Posted:

Science Friday Logo

First Known Use: 1665
Etymology
One day, the British scientist and “natural philosopher” Robert Hooke bent over a microscope that he’d constructed himself. He’d studied plenty of objects under the microscope before—the tip of a needle, a printed dot, snowflakes—but when he sketched and named this particular observation, he would take a word previously known for its religious connotations and bring it into the world of science.
Underneath the microscope was a piece of cork.
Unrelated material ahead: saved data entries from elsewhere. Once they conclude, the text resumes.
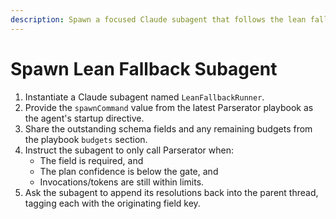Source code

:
 ```yaml
---
description: Spawn a focused Claude subagent that follows the lean fallback playbook to resolve missing fields.
---
```


# Spawn Lean Fallback Subagent

1. Instantiate a Claude subagent named `LeanFallbackRunner`.
2. Provide the `spawnCommand` value from the latest Parserator playbook as the agent's startup directive.
3. Share the outstanding schema fields and any remaining budgets from the playbook `budgets` section.
4. Instruct the subagent to only call Parserator when:
   - The field is required, and
   - The plan confidence is below the gate, and
   - Invocations/tokens are still within limits.
5. Ask the subagent to append its resolutions back into the parent thread, tagging each with the originating field key.
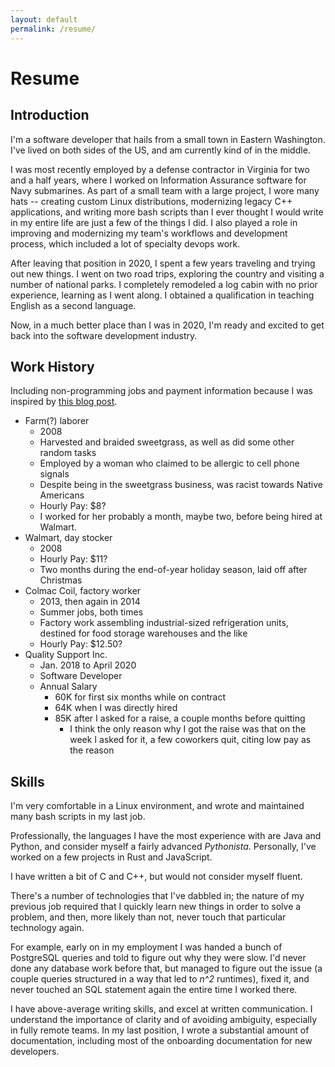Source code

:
 ```yaml
---
layout: default
permalink: /resume/
---
```


# Resume

## Introduction

I'm a software developer that hails from a small town in Eastern Washington. I've lived on both sides of the US, and am currently kind of in the middle.

I was most recently employed by a defense contractor in Virginia for two and a half years, where I worked on Information Assurance software for Navy submarines. As part of a small team with a large project, I wore many hats -- creating custom Linux distributions, modernizing legacy C++ applications, and writing more bash scripts than I ever thought I would write in my entire life are just a few of the things I did. I also played a role in improving and modernizing my team's workflows and development process, which included a lot of specialty devops work.

After leaving that position in 2020, I spent a few years traveling and trying out new things. I went on two road trips, exploring the country and visiting a number of national parks. I completely remodeled a log cabin with no prior experience, learning as I went along. I obtained a qualification in teaching English as a second language.

Now, in a much better place than I was in 2020, I'm ready and excited to get back into the software development industry.

## Work History

Including non-programming jobs and payment information because I was inspired by [this blog post](https://christine.website/blog/my-career-in-dates-titles-salaries-2019-03-14).

* Farm(?) laborer
  * 2008
  * Harvested and braided sweetgrass, as well as did some other random tasks
  * Employed by a woman who claimed to be allergic to cell phone signals
  * Despite being in the sweetgrass business, was racist towards Native Americans
  * Hourly Pay: $8?
  * I worked for her probably a month, maybe two, before being hired at Walmart.
* Walmart, day stocker
  * 2008
  * Hourly Pay: $11?
  * Two months during the end-of-year holiday season, laid off after Christmas
* Colmac Coil, factory worker
  * 2013, then again in 2014
  * Summer jobs, both times
  * Factory work assembling industrial-sized refrigeration units, destined for food storage warehouses and the like
  * Hourly Pay: $12.50?
* Quality Support Inc.
  * Jan. 2018 to April 2020
  * Software Developer
  * Annual Salary
    * 60K for first six months while on contract
    * 64K when I was directly hired
    * 85K after I asked for a raise, a couple months before quitting
      * I think the only reason why I got the raise was that on the week I asked for it, a few coworkers quit, citing low pay as the reason



## Skills

I'm very comfortable in a Linux environment, and wrote and maintained many bash scripts in my last job.

Professionally, the languages I have the most experience with are Java and Python, and consider myself a fairly advanced *Pythonista*. Personally, I've worked on a few projects in Rust and JavaScript.

I have written a bit of C and C++, but would not consider myself fluent.

There's a number of technologies that I've dabbled in; the nature of my previous job required that I quickly learn new things in order to solve a problem, and then, more likely than not, never touch that particular technology again.

For example, early on in my employment I was handed a bunch of PostgreSQL queries and told to figure out why they were slow. I'd never done any database work before that, but managed to figure out the issue (a couple queries structured in a way that led to *n^2* runtimes), fixed it, and never touched an SQL statement again the entire time I worked there.

I have above-average writing skills, and excel at written communication. I understand the importance of clarity and of avoiding ambiguity, especially in fully remote teams. In my last position, I wrote a substantial amount of documentation, including most of the onboarding documentation for new developers.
When magnified, Hooke saw that the cork had a series of shallow, walled boxes or “pores.” We now know that Hooke was seeing the xylem structure, or specialized tissue in vascular plants, of the dead cork. The story goes that the small boxes reminded the scientist of the rooms that monks stayed in, which were called cellula. Later, when Hooke wrote about and illustrated what he saw under the microscope in his 1665 book Micrographia: Or Some Physiological Descriptions of Minute Bodies Made by Magnifying Glasses with Observations and Inquiries Thereupon, he used the word cell to describe what he was seeing—the first known person to do so in this context. While cell theory as we know it today wouldn’t begin to develop for another century and a half, his book is the reason we use the word cell to describe the smallest functional unit capable of life.
Micrographia was a bestseller when it debuted, says Arlene Shaner, historical collections librarian at the New York Academy of Medicine. It was so popular that reprints were issued, as well as a second edition two years later. “People were astonished by this book,” she says. “People had not seen this. [Today,] we see everything magnified—the world that we can see into has been so expanded that we get very jaded on some level. And I think this book does a lot to reawaken that sense of wonder in the natural world.”